To compare the effects of isocaloric dextrose and maltodextrin meals on blood glucose, triglycerides (TAG), and oxidative-stress biomarkers in a sample of young healthy men.

Methods:

10 men consumed isocaloric dextrose and maltodextrin powder drinks (2.25 g/kg) in a random-order, crossover design. Blood samples were collected premeal (fasting) and at 1, 2, 4, and 6 hr postmeal and assayed for glucose, TAG, malondialdehyde, hydrogen peroxide, nitrate/nitrite, and Trolox-equivalent antioxidant capacity.

Results:

Significant meal effects were noted for glucose total area under the curve (p = .004), with values higher for the dextrose meal. No other statistically significant meal effects were noted (p > .05).
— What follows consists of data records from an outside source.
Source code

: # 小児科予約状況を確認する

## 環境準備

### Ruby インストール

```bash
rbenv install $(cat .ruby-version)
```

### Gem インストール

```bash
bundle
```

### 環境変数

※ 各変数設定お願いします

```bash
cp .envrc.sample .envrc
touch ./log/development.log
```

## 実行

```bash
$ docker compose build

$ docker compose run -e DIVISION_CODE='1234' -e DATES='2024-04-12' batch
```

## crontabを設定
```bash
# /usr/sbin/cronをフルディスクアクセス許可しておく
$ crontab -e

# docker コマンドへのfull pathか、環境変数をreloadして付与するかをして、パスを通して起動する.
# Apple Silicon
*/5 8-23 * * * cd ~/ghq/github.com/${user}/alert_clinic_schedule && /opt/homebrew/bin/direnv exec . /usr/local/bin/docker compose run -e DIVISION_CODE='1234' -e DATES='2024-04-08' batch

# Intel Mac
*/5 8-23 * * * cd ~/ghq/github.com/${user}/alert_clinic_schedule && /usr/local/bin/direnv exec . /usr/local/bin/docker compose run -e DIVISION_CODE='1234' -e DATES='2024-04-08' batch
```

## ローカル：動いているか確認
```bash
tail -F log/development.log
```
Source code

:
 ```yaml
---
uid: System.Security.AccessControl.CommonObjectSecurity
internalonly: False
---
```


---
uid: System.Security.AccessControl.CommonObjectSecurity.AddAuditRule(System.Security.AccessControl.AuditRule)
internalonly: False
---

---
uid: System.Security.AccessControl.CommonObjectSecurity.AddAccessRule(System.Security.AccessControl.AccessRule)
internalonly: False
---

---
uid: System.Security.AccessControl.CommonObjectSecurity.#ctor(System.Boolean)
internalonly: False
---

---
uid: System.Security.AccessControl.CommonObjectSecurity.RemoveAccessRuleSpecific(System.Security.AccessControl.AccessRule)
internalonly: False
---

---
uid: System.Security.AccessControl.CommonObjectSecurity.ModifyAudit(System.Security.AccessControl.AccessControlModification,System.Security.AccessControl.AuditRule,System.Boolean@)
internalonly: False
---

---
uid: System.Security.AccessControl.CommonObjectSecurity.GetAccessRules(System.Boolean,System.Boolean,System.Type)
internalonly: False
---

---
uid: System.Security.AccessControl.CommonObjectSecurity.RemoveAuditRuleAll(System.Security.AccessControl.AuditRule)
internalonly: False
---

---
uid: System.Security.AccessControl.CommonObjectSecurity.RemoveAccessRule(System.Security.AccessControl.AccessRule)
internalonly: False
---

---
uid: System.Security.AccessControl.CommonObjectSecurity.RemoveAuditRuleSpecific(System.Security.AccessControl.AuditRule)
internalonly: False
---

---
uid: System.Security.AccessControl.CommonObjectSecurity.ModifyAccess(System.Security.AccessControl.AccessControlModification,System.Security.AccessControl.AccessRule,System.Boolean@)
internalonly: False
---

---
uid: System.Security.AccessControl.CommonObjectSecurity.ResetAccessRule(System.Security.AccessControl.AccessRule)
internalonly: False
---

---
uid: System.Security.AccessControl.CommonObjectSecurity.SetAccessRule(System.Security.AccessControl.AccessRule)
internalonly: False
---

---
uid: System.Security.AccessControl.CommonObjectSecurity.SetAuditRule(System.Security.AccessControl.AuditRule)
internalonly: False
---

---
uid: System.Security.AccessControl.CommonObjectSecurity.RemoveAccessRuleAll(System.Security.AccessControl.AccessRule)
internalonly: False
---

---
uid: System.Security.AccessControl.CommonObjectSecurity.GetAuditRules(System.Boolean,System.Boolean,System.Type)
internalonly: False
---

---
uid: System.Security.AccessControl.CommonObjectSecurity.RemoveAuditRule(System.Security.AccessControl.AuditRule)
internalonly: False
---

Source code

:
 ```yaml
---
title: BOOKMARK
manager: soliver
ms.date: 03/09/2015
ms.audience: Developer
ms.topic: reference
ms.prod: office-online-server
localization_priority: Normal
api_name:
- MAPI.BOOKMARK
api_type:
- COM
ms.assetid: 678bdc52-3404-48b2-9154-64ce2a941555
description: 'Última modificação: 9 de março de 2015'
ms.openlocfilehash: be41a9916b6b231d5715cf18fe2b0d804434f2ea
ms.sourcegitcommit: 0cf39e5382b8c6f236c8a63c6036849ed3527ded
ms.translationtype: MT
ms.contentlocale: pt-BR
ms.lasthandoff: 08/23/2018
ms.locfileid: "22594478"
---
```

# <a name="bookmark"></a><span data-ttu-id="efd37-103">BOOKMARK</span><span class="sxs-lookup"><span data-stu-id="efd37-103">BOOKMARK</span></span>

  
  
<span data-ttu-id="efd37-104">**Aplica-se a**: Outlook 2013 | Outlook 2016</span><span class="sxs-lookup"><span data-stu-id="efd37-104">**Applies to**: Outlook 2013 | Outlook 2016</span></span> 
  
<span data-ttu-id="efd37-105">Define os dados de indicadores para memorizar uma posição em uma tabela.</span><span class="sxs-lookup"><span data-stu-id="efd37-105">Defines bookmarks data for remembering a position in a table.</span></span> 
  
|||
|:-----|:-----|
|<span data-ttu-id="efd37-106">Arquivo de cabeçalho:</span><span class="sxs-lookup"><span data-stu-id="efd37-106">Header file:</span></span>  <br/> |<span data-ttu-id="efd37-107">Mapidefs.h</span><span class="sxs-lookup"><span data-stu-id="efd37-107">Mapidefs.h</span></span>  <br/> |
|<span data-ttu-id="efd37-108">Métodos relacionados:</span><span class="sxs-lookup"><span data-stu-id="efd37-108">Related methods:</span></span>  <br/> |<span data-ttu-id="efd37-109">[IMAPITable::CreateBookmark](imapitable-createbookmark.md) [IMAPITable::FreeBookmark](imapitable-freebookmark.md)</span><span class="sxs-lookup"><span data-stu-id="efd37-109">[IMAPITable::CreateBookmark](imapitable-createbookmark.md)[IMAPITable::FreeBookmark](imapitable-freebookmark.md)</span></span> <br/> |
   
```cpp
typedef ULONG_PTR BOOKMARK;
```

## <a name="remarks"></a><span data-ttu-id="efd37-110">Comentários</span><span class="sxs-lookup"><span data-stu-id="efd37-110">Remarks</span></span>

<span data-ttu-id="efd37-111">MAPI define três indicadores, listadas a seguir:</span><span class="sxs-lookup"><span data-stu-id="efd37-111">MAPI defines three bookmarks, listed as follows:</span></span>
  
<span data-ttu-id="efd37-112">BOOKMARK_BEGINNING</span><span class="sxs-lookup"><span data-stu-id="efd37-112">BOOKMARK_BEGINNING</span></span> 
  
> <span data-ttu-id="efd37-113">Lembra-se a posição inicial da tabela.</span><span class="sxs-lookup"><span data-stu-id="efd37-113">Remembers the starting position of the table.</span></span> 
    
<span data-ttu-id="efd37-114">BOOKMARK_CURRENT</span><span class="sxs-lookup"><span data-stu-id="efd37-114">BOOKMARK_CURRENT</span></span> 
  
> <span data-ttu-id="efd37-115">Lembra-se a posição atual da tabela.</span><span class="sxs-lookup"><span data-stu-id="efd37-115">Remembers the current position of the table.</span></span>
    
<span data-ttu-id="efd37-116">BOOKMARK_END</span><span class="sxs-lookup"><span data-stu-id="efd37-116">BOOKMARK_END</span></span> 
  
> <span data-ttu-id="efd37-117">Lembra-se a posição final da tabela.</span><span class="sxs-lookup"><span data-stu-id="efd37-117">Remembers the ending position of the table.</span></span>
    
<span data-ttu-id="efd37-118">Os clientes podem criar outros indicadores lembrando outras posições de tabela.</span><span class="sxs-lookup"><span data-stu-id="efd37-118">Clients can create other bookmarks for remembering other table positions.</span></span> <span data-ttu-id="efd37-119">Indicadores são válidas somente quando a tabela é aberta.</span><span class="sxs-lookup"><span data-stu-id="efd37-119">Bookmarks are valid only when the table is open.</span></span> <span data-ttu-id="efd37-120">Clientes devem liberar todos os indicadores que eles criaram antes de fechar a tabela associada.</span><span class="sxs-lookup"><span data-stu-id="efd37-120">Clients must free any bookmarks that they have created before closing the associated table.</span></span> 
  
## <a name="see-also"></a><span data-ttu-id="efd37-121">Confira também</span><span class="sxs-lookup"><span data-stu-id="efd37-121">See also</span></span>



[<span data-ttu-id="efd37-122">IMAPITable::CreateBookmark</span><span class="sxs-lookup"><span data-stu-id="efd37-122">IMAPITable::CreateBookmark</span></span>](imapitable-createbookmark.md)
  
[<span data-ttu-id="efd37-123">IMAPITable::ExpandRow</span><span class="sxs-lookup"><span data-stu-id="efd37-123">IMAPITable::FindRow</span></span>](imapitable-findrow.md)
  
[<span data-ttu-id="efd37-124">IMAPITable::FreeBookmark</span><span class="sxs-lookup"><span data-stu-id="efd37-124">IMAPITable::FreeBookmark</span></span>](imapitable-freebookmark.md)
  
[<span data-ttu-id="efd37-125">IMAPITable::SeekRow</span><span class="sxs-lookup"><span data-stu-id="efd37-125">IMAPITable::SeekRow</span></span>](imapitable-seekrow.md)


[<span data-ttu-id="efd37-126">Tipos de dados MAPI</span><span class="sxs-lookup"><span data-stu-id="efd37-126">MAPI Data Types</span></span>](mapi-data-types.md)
With respect to the 2 (meal) × 5 (time) ANOVA, no significant interaction, time, or meal effects were noted for any variable (p > .05), with the exception of glucose, for which a main effect for both meal (p < .0001) and time (p = .0002) was noted.

Conclusions:

These data indicate that carbohydrate meals, consumed as either dextrose or maltodextrin, pose little postprandial oxidative insult to young, healthy men. As such, there should be minimal concern over such feedings, even at high dosages, assuming adequate glucose metabolism.